Date: 2007-07-23 04:11 am (UTC)
From: [identity profile] theladyrose.livejournal.com
I enjoy Harry Potter and can see why so many are so hooked into the series, but I'm not really sucked into it. I think I've been permanently corrupted by my fixation with the spy (and to a secondary degree, the mystery) genre - I'm trying to read my way through all of le Caré's espionage novels at the moment.

(no subject)

Date: 2007-07-23 08:45 am (UTC)
From: [identity profile] dfordoom.livejournal.com
I read all of le Carre's early books. I don't think he, or anyone else, could ever top The Spy Who Came in from the Cold. Not many spy stories can make you cry, but that one can.

(no subject)

Date: 2007-07-29 07:32 am (UTC)
From: [identity profile] theladyrose.livejournal.com
I just finished reading A Perfect Spy and have previously read the Smiley trilogy (I find that each book was progressively more accessible, though not to say that Tinker Tailor Soldier Spy wasn't a masterpiece). I'd have to say, though, that The Spy Who Came In From The Cold is my favorite novel of his overall - it seems too easy to talk of redemption. It's hard to stomach that ambivalence and that quiet but no less heartbreaking sense of loss, all of those shades of gray that color his work, because there is rarely a sense of triumphant resolution to most of our problems.

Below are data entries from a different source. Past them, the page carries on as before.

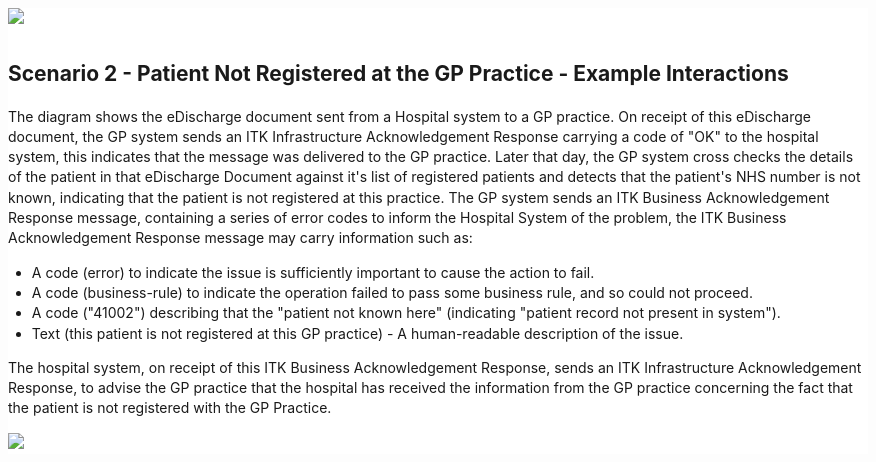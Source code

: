 <img src="images/explore/ITKFHIRStructuralErrorInteractions.png" style="width:75%;max-width: 75%;">

## Scenario 2 - Patient Not Registered at the GP Practice - Example Interactions ##

The diagram shows the eDischarge document sent from a Hospital system to a GP practice.  On receipt of this eDischarge document, the GP system sends an ITK Infrastructure Acknowledgement Response carrying a code of "OK" to the hospital system, this indicates that the message was delivered to the GP practice. Later that day, the GP system cross checks the details of the patient in that eDischarge Document against it's list of registered patients and detects that the patient's NHS number is not known, indicating that the patient is not registered at this practice. The GP system sends an ITK Business Acknowledgement Response message, containing a series of error codes to inform the Hospital System of the problem, the ITK Business Acknowledgement Response message may carry information such as:  

- A code (error) to indicate the issue is sufficiently important to cause the action to fail.
- A code (business-rule) to indicate the operation failed to pass some business rule, and so could not proceed.
- A code ("41002") describing that the "patient not known here" (indicating "patient record not present in system").
- Text (this patient is not registered at this GP practice) - A human-readable description of the issue.

The hospital system, on receipt of this ITK Business Acknowledgement Response, sends an ITK Infrastructure Acknowledgement Response, to advise the GP practice that the hospital has received the information from the GP practice concerning the fact that the patient is not registered with the GP Practice.

<img src="images/explore/ITKFHIRBusinessErrorInteractions.png" style="width:75%;max-width: 75%;">

[ITK-MessageHeader-1]: ../Profile.ITKSendPayload\itk-messageheader-1.html
[ITKBundle-1]: ../Profile.ITKBundle\Profile.ITKBundle.html
[ITKInfAckResponse-1]: ../Profile.ITKInfAckResponse\Profile.ITKInfAckResponse.html
[ITKBusinessAckResponse-1]: ../Profile.ITKBusinessAckResponse\Profile.ITKBusinessAckResponse.html








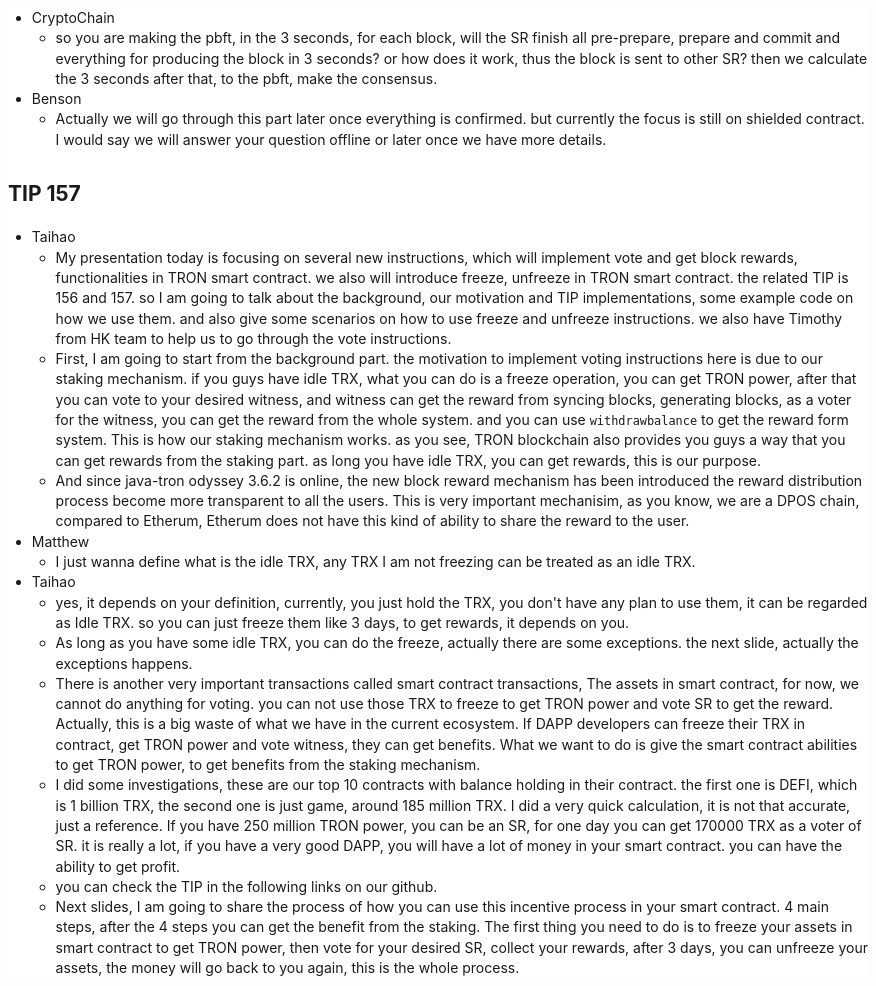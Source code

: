 - CryptoChain
  - so you are making the pbft, in the 3 seconds, for each block, will the SR finish all pre-prepare, prepare and commit and everything for producing the block in 3 seconds? or how does it work, thus the block is sent to other SR? then we calculate the 3 seconds after that, to the pbft, make the consensus. 
- Benson
  - Actually we will go through this part later once everything is confirmed. but currently the focus is still on shielded contract. I would say we will answer your question offline or later once we have more details.

## TIP 157

- Taihao
  - My presentation today is focusing on several new instructions, which will implement vote and get block rewards, functionalities in TRON smart contract. we also will introduce freeze, unfreeze in TRON smart contract. the related TIP is 156 and 157. so I am going to talk about the background, our motivation and TIP implementations, some example code on how we use them. and also give some scenarios on how to use freeze and unfreeze instructions. we also have Timothy from HK team to help us to go through the vote instructions. 
  - First, I am going to start from the background part. the motivation to implement voting instructions here is due to our staking mechanism. if you guys have idle TRX, what you can do is a freeze operation, you can get TRON power, after that you can vote to your desired witness, and witness can get the reward from syncing blocks, generating blocks, as a voter for the witness, you can get the reward from the whole system. and you can use `withdrawbalance` to get the reward form system. This is how our staking mechanism works. as you see, TRON blockchain also provides you guys a way that you can get rewards from the staking part. as long you have idle TRX, you can get rewards, this is our purpose. 
  - And since java-tron odyssey 3.6.2 is online, the new block reward mechanism has been introduced the reward distribution process become more transparent to all the users. This is very important mechanisim, as you know, we are a DPOS chain, compared to Etherum, Etherum does not have this kind of ability to share the reward to the user. 
- Matthew  
  - I just wanna define what is the idle TRX, any TRX I am not freezing can be treated as an idle TRX.
- Taihao
  - yes, it depends on your definition, currently, you just hold the TRX, you don't have any plan to use them, it can be regarded as Idle TRX. so you can just freeze them like 3 days, to get rewards, it depends on you.
  - As long as you have some idle TRX, you can do the freeze, actually there are some exceptions. the next slide, actually the exceptions happens. 
  - There is another very important transactions called smart contract transactions, The assets in smart contract, for now, we cannot do anything for voting. you can not use those TRX to freeze to get TRON power and vote SR to get the reward. Actually, this is a big waste of what we have in the current ecosystem. If DAPP developers can freeze their TRX in contract, get TRON power and vote witness, they can get benefits. What we want to do is give the smart contract abilities to get TRON power, to get benefits from the staking mechanism. 
  - I did some investigations, these are our top 10 contracts with balance holding in their contract. the first one is DEFI, which is 1 billion TRX, the second one is just game, around 185 million TRX. I did a very quick calculation, it is not that accurate, just a reference. If you have 250 million TRON power, you can be an SR, for one day you can get 170000 TRX as a voter of SR. it is really a lot, if you have a very good DAPP, you will have a lot of money in your smart contract. you can have the ability to get profit. 
  - you can check the TIP in the following links on our github. 
  - Next slides, I am going to share the process of how you can use this incentive process in your smart contract. 4 main steps, after the 4 steps you can get the benefit from the staking. The first thing you need to do is to freeze your assets in smart contract to get TRON power, then vote for your desired SR, collect your rewards, after 3 days, you can unfreeze your assets, the money will go back to you again, this is the whole process. 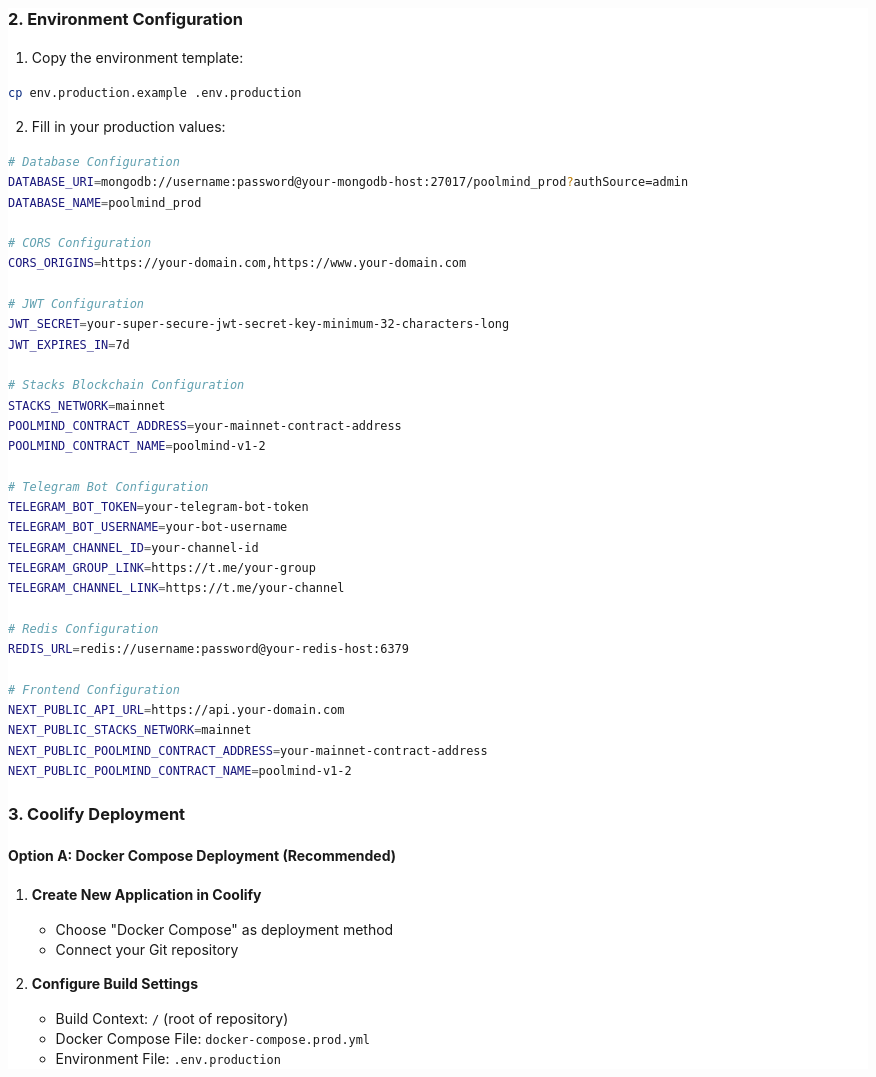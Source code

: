 ### 2. Environment Configuration

1. Copy the environment template:
```bash
cp env.production.example .env.production
```

2. Fill in your production values:
```bash
# Database Configuration
DATABASE_URI=mongodb://username:password@your-mongodb-host:27017/poolmind_prod?authSource=admin
DATABASE_NAME=poolmind_prod

# CORS Configuration
CORS_ORIGINS=https://your-domain.com,https://www.your-domain.com

# JWT Configuration
JWT_SECRET=your-super-secure-jwt-secret-key-minimum-32-characters-long
JWT_EXPIRES_IN=7d

# Stacks Blockchain Configuration
STACKS_NETWORK=mainnet
POOLMIND_CONTRACT_ADDRESS=your-mainnet-contract-address
POOLMIND_CONTRACT_NAME=poolmind-v1-2

# Telegram Bot Configuration
TELEGRAM_BOT_TOKEN=your-telegram-bot-token
TELEGRAM_BOT_USERNAME=your-bot-username
TELEGRAM_CHANNEL_ID=your-channel-id
TELEGRAM_GROUP_LINK=https://t.me/your-group
TELEGRAM_CHANNEL_LINK=https://t.me/your-channel

# Redis Configuration
REDIS_URL=redis://username:password@your-redis-host:6379

# Frontend Configuration
NEXT_PUBLIC_API_URL=https://api.your-domain.com
NEXT_PUBLIC_STACKS_NETWORK=mainnet
NEXT_PUBLIC_POOLMIND_CONTRACT_ADDRESS=your-mainnet-contract-address
NEXT_PUBLIC_POOLMIND_CONTRACT_NAME=poolmind-v1-2
```

### 3. Coolify Deployment

#### Option A: Docker Compose Deployment (Recommended)

1. **Create New Application in Coolify**
   - Choose "Docker Compose" as deployment method
   - Connect your Git repository

2. **Configure Build Settings**
   - Build Context: `/` (root of repository)
   - Docker Compose File: `docker-compose.prod.yml`
   - Environment File: `.env.production`
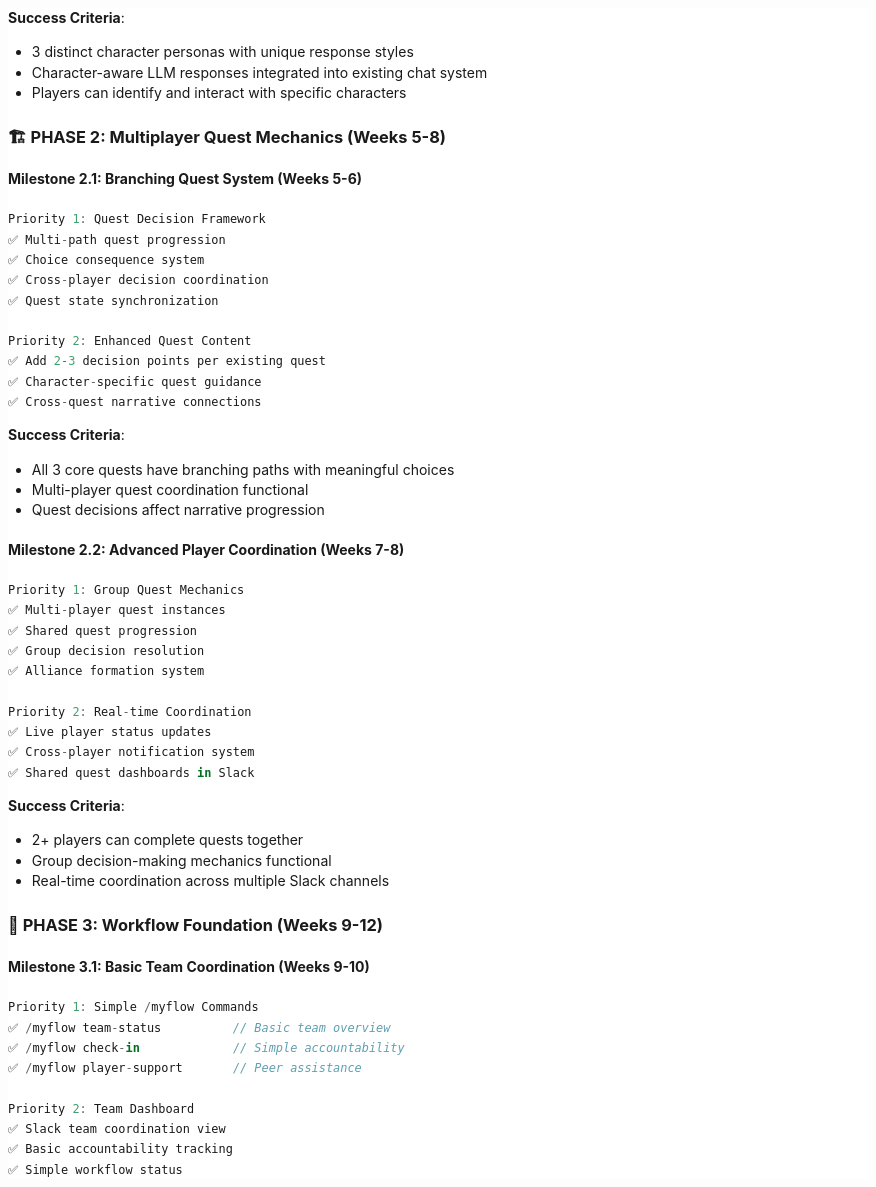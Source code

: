 **Success Criteria**:
- 3 distinct character personas with unique response styles
- Character-aware LLM responses integrated into existing chat system
- Players can identify and interact with specific characters

### 🏗️ **PHASE 2: Multiplayer Quest Mechanics (Weeks 5-8)**

#### **Milestone 2.1: Branching Quest System (Weeks 5-6)**
```javascript
Priority 1: Quest Decision Framework
✅ Multi-path quest progression
✅ Choice consequence system
✅ Cross-player decision coordination
✅ Quest state synchronization

Priority 2: Enhanced Quest Content
✅ Add 2-3 decision points per existing quest
✅ Character-specific quest guidance
✅ Cross-quest narrative connections
```

**Success Criteria**:
- All 3 core quests have branching paths with meaningful choices
- Multi-player quest coordination functional
- Quest decisions affect narrative progression

#### **Milestone 2.2: Advanced Player Coordination (Weeks 7-8)**
```javascript
Priority 1: Group Quest Mechanics
✅ Multi-player quest instances
✅ Shared quest progression
✅ Group decision resolution
✅ Alliance formation system

Priority 2: Real-time Coordination
✅ Live player status updates
✅ Cross-player notification system
✅ Shared quest dashboards in Slack
```

**Success Criteria**:
- 2+ players can complete quests together
- Group decision-making mechanics functional
- Real-time coordination across multiple Slack channels

### 🔄 **PHASE 3: Workflow Foundation (Weeks 9-12)**

#### **Milestone 3.1: Basic Team Coordination (Weeks 9-10)**
```javascript
Priority 1: Simple /myflow Commands
✅ /myflow team-status          // Basic team overview
✅ /myflow check-in             // Simple accountability
✅ /myflow player-support       // Peer assistance

Priority 2: Team Dashboard
✅ Slack team coordination view
✅ Basic accountability tracking
✅ Simple workflow status
```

I've been wanting to read Len Deighton for ages (the Ipcress File is one of my favorite spy movies), but it's a bit difficult tracking down his work. Do you have any particular recommendations?

(no subject)

Date: 2007-07-29 07:38 am (UTC)
From: [identity profile] dfordoom.livejournal.com
I've been wanting to read Len Deighton for ages (the Ipcress File is one of my favorite spy movies), but it's a bit difficult tracking down his work. Do you have any particular recommendations?

Start with the early Harry Palmer novels, like The Ipcress File, Horse Under Water, and Funeral in Berlin. If you like the movies you'll like the books. His stuff should be reasonably easy to find second-hand - I'd have a look on Advanced Book Exchange.

(no subject)

Date: 2007-07-23 08:46 am (UTC)
From: [identity profile] dfordoom.livejournal.com
I'm trying to read my way through all of le Caré's espionage novels at the moment.

Have you tried Len Deighton as well?